Charles Fréger is known for documenting the costumes and performances of various cultural phenomena. I previously reviewed his work in the PhotoBook Journal, and the current book dealing with Indian devotions continues this very important documentary work, which is also an artful depiction of dramatic moments.
Some of the myths, legends, and other elements of the Hindu faith, adhered to by 80% of the population of India, are fairly well known. A foundation of a deep respect for animals is part of it, incorporating the belief that something divine is in all of us and in all living beings. It is a different and holistic system of feelings about the world than this customary in Western culture. Thus it is possible to have new deities that are devoted to certain causes, so, for instance, there was an AIDS figure as well as a Covid-19 deity in some rural locations to make tangible the new needs that our current century has presented so far.

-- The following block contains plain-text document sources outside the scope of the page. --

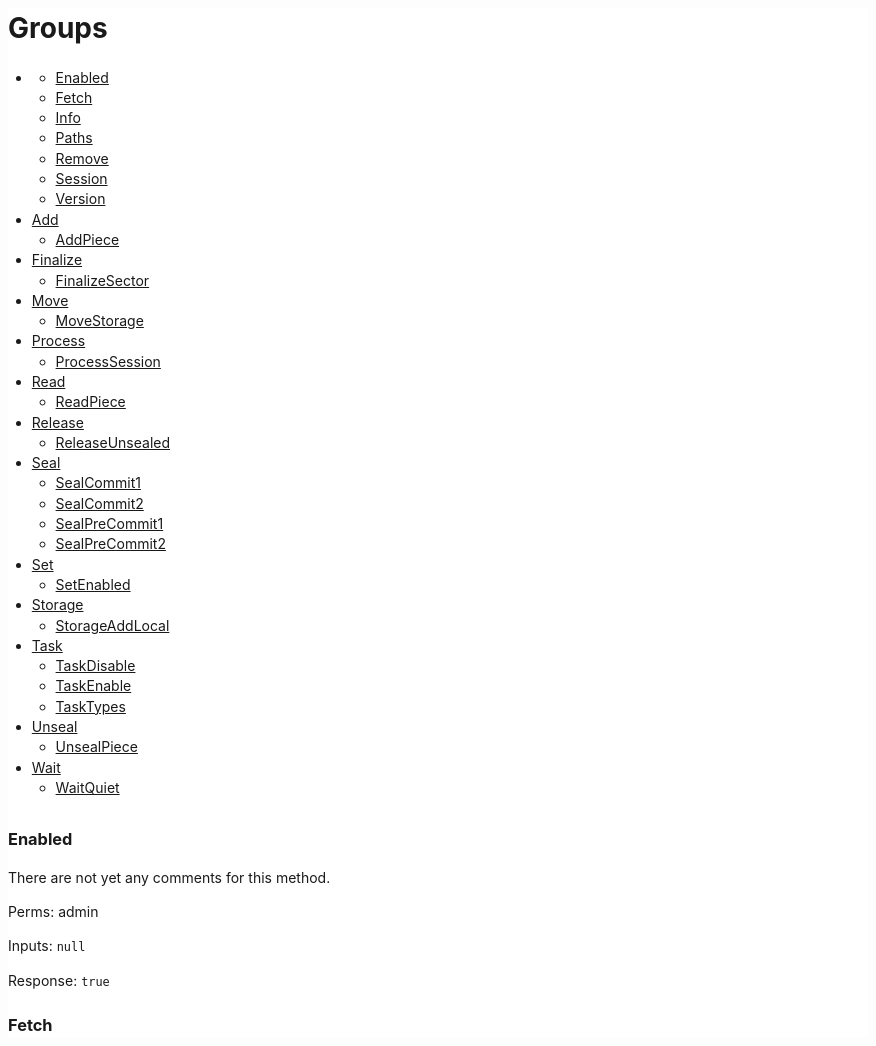 # Groups
* [](#)
  * [Enabled](#Enabled)
  * [Fetch](#Fetch)
  * [Info](#Info)
  * [Paths](#Paths)
  * [Remove](#Remove)
  * [Session](#Session)
  * [Version](#Version)
* [Add](#Add)
  * [AddPiece](#AddPiece)
* [Finalize](#Finalize)
  * [FinalizeSector](#FinalizeSector)
* [Move](#Move)
  * [MoveStorage](#MoveStorage)
* [Process](#Process)
  * [ProcessSession](#ProcessSession)
* [Read](#Read)
  * [ReadPiece](#ReadPiece)
* [Release](#Release)
  * [ReleaseUnsealed](#ReleaseUnsealed)
* [Seal](#Seal)
  * [SealCommit1](#SealCommit1)
  * [SealCommit2](#SealCommit2)
  * [SealPreCommit1](#SealPreCommit1)
  * [SealPreCommit2](#SealPreCommit2)
* [Set](#Set)
  * [SetEnabled](#SetEnabled)
* [Storage](#Storage)
  * [StorageAddLocal](#StorageAddLocal)
* [Task](#Task)
  * [TaskDisable](#TaskDisable)
  * [TaskEnable](#TaskEnable)
  * [TaskTypes](#TaskTypes)
* [Unseal](#Unseal)
  * [UnsealPiece](#UnsealPiece)
* [Wait](#Wait)
  * [WaitQuiet](#WaitQuiet)
## 


### Enabled
There are not yet any comments for this method.

Perms: admin

Inputs: `null`

Response: `true`

### Fetch
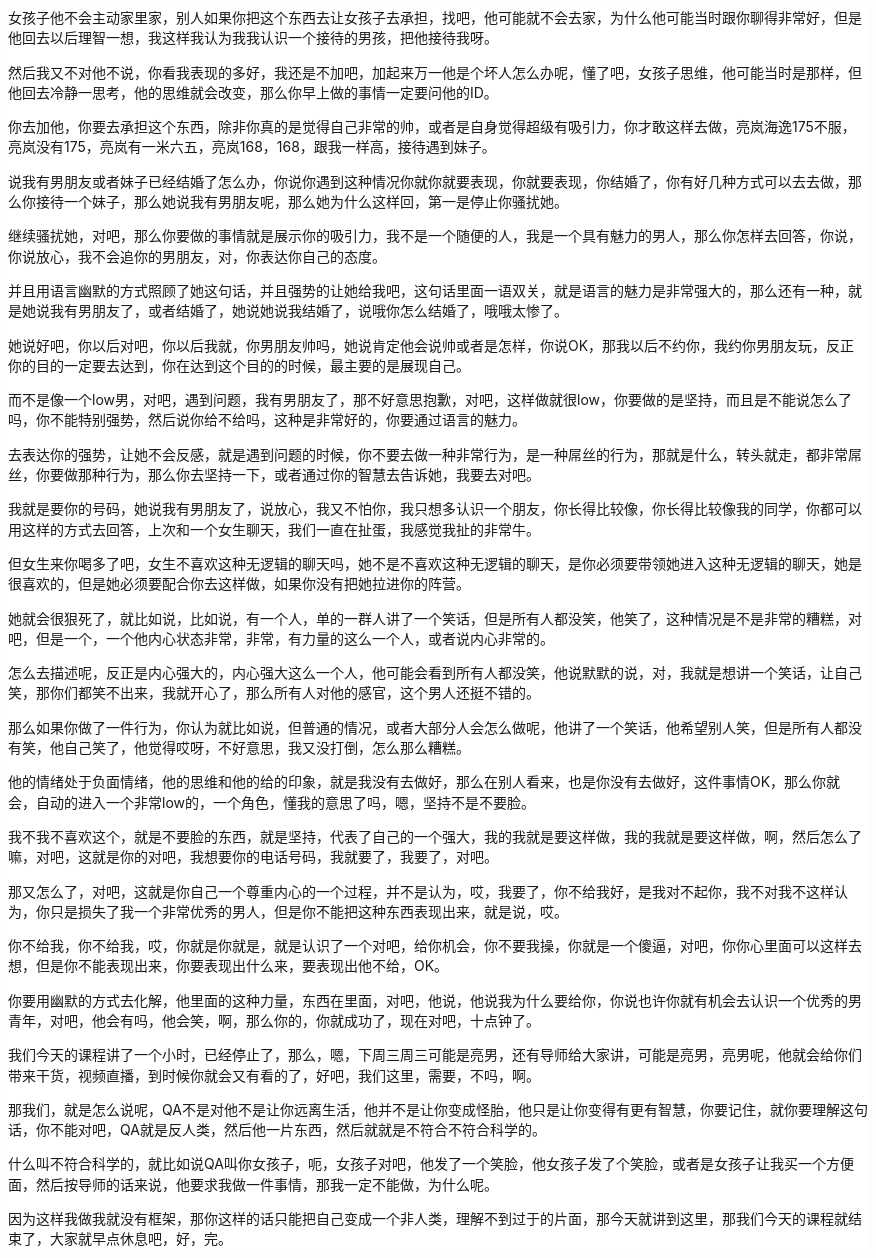 女孩子他不会主动家里家，别人如果你把这个东西去让女孩子去承担，找吧，他可能就不会去家，为什么他可能当时跟你聊得非常好，但是他回去以后理智一想，我这样我认为我我认识一个接待的男孩，把他接待我呀。

然后我又不对他不说，你看我表现的多好，我还是不加吧，加起来万一他是个坏人怎么办呢，懂了吧，女孩子思维，他可能当时是那样，但他回去冷静一思考，他的思维就会改变，那么你早上做的事情一定要问他的ID。

你去加他，你要去承担这个东西，除非你真的是觉得自己非常的帅，或者是自身觉得超级有吸引力，你才敢这样去做，亮岚海逸175不服，亮岚没有175，亮岚有一米六五，亮岚168，168，跟我一样高，接待遇到妹子。

说我有男朋友或者妹子已经结婚了怎么办，你说你遇到这种情况你就你就要表现，你就要表现，你结婚了，你有好几种方式可以去去做，那么你接待一个妹子，那么她说我有男朋友呢，那么她为什么这样回，第一是停止你骚扰她。

继续骚扰她，对吧，那么你要做的事情就是展示你的吸引力，我不是一个随便的人，我是一个具有魅力的男人，那么你怎样去回答，你说，你说放心，我不会追你的男朋友，对，你表达你自己的态度。

并且用语言幽默的方式照顾了她这句话，并且强势的让她给我吧，这句话里面一语双关，就是语言的魅力是非常强大的，那么还有一种，就是她说我有男朋友了，或者结婚了，她说她说我结婚了，说哦你怎么结婚了，哦哦太惨了。

她说好吧，你以后对吧，你以后我就，你男朋友帅吗，她说肯定他会说帅或者是怎样，你说OK，那我以后不约你，我约你男朋友玩，反正你的目的一定要去达到，你在达到这个目的的时候，最主要的是展现自己。

而不是像一个low男，对吧，遇到问题，我有男朋友了，那不好意思抱歉，对吧，这样做就很low，你要做的是坚持，而且是不能说怎么了吗，你不能特别强势，然后说你给不给吗，这种是非常好的，你要通过语言的魅力。

去表达你的强势，让她不会反感，就是遇到问题的时候，你不要去做一种非常行为，是一种屌丝的行为，那就是什么，转头就走，都非常屌丝，你要做那种行为，那么你去坚持一下，或者通过你的智慧去告诉她，我要去对吧。

我就是要你的号码，她说我有男朋友了，说放心，我又不怕你，我只想多认识一个朋友，你长得比较像，你长得比较像我的同学，你都可以用这样的方式去回答，上次和一个女生聊天，我们一直在扯蛋，我感觉我扯的非常牛。

但女生来你喝多了吧，女生不喜欢这种无逻辑的聊天吗，她不是不喜欢这种无逻辑的聊天，是你必须要带领她进入这种无逻辑的聊天，她是很喜欢的，但是她必须要配合你去这样做，如果你没有把她拉进你的阵营。

她就会很狠死了，就比如说，比如说，有一个人，单的一群人讲了一个笑话，但是所有人都没笑，他笑了，这种情况是不是非常的糟糕，对吧，但是一个，一个他内心状态非常，非常，有力量的这么一个人，或者说内心非常的。

怎么去描述呢，反正是内心强大的，内心强大这么一个人，他可能会看到所有人都没笑，他说默默的说，对，我就是想讲一个笑话，让自己笑，那你们都笑不出来，我就开心了，那么所有人对他的感官，这个男人还挺不错的。

那么如果你做了一件行为，你认为就比如说，但普通的情况，或者大部分人会怎么做呢，他讲了一个笑话，他希望别人笑，但是所有人都没有笑，他自己笑了，他觉得哎呀，不好意思，我又没打倒，怎么那么糟糕。

他的情绪处于负面情绪，他的思维和他的给的印象，就是我没有去做好，那么在别人看来，也是你没有去做好，这件事情OK，那么你就会，自动的进入一个非常low的，一个角色，懂我的意思了吗，嗯，坚持不是不要脸。

我不我不喜欢这个，就是不要脸的东西，就是坚持，代表了自己的一个强大，我的我就是要这样做，我的我就是要这样做，啊，然后怎么了嘛，对吧，这就是你的对吧，我想要你的电话号码，我就要了，我要了，对吧。

那又怎么了，对吧，这就是你自己一个尊重内心的一个过程，并不是认为，哎，我要了，你不给我好，是我对不起你，我不对我不这样认为，你只是损失了我一个非常优秀的男人，但是你不能把这种东西表现出来，就是说，哎。

你不给我，你不给我，哎，你就是你就是，就是认识了一个对吧，给你机会，你不要我操，你就是一个傻逼，对吧，你你心里面可以这样去想，但是你不能表现出来，你要表现出什么来，要表现出他不给，OK。

你要用幽默的方式去化解，他里面的这种力量，东西在里面，对吧，他说，他说我为什么要给你，你说也许你就有机会去认识一个优秀的男青年，对吧，他会有吗，他会笑，啊，那么你的，你就成功了，现在对吧，十点钟了。

我们今天的课程讲了一个小时，已经停止了，那么，嗯，下周三周三可能是亮男，还有导师给大家讲，可能是亮男，亮男呢，他就会给你们带来干货，视频直播，到时候你就会又有看的了，好吧，我们这里，需要，不吗，啊。

那我们，就是怎么说呢，QA不是对他不是让你远离生活，他并不是让你变成怪胎，他只是让你变得有更有智慧，你要记住，就你要理解这句话，你不能对吧，QA就是反人类，然后他一片东西，然后就就是不符合不符合科学的。

什么叫不符合科学的，就比如说QA叫你女孩子，呃，女孩子对吧，他发了一个笑脸，他女孩子发了个笑脸，或者是女孩子让我买一个方便面，然后按导师的话来说，他要求我做一件事情，那我一定不能做，为什么呢。

因为这样我做我就没有框架，那你这样的话只能把自己变成一个非人类，理解不到过于的片面，那今天就讲到这里，那我们今天的课程就结束了，大家就早点休息吧，好，完。

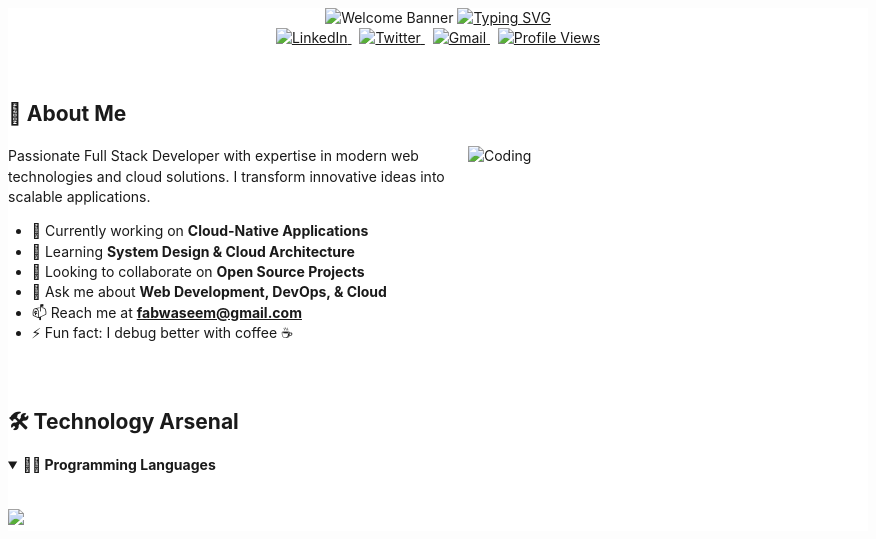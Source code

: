 <div align="center">
  
  
<img src="https://drive.google.com/uc?export=view&id=1RaWf8s8lHLz8KtWkXuVBuM_iY-6LfunO" width="100%" alt="Welcome Banner"/>

  
  
  <a href="https://git.io/typing-svg">
    <img src="https://readme-typing-svg.demolab.com?font=Fira+Code&size=22&pause=1000&color=2F81F7&center=true&vCenter=true&random=false&width=440&lines=Full+Stack+Developer;Cloud+%26+DevOps+Enthusiast;Open+Source+Contributor;Always+Learning+New+Things" alt="Typing SVG" />
  </a>

  
  <div>
    <a href="https://www.linkedin.com/in/fabwaseem" target="_blank">
      <img src="https://img.shields.io/badge/LinkedIn-0077B5?style=for-the-badge&logo=linkedin&logoColor=white" alt="LinkedIn" />
    </a>&nbsp;
    <a href="https://twitter.com/fabwaseeem" target="_blank">
      <img src="https://img.shields.io/badge/Twitter-1DA1F2?style=for-the-badge&logo=twitter&logoColor=white" alt="Twitter" />
    </a>&nbsp;
    <a href="mailto:fabwaseem@gmail.com">
      <img src="https://img.shields.io/badge/Gmail-D14836?style=for-the-badge&logo=gmail&logoColor=white" alt="Gmail" />
    </a>&nbsp;
    <a href="https://github.com/i-mkarmakar" target="_blank">
      <img src="https://komarev.com/ghpvc/?username=fabwaseem&style=for-the-badge&color=0e75b6" alt="Profile Views" />
    </a>
  </div>
</div>


<div style="clear: both; margin-top: 50px;">
  <h2>🚀 About Me</h2>
  <img align="right" alt="Coding" width="400" src="https://cdn.dribbble.com/users/1162077/screenshots/3848914/programmer.gif" style="margin-left: 20px; margin-bottom: 20px;"/>
  
  <p style="margin-bottom: 10px;">Passionate Full Stack Developer with expertise in modern web technologies and cloud solutions. I transform innovative ideas into scalable applications.</p>

  - 🔭 Currently working on **Cloud-Native Applications**
  - 🌱 Learning **System Design & Cloud Architecture**
  - 👯 Looking to collaborate on **Open Source Projects**
  - 💬 Ask me about **Web Development, DevOps, & Cloud**
  - 📫 Reach me at **fabwaseem@gmail.com**
  - ⚡ Fun fact: I debug better with coffee ☕
</div>

<br clear="both">


<h2>🛠️ Technology Arsenal</h2>

<details open>
<summary><b>👨‍💻 Programming Languages</b></summary>
<br>
<p align="left">
  <a href="https://skillicons.dev">
    <img src="https://skillicons.dev/icons?i=js,ts,python,go,rust" />
  </a>
</p>
</details>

So, as we would expect, the personal interpretations of various entities and ideas encompass a variety of customs and costumes. We see the blue skin of Shiva, the elephant features of Ganesh, the monkey features of Hanuman, and the multiple arms and heads incorporated into the costume representing Kali and others. What is particularly touching is that it has been the custom of everyday people to assume these identities temporarily, as shown, and it is a sad fact of life that media and other features of our contemporary fast-moving world are quickly replacing these old customs. As Anuradha Roy says in the essay “The Hidden Human,” this important visual compendium by Freger is “a catalog not only of masks but of feelings behind and within … largely a catalog of the oppressed and endangered.”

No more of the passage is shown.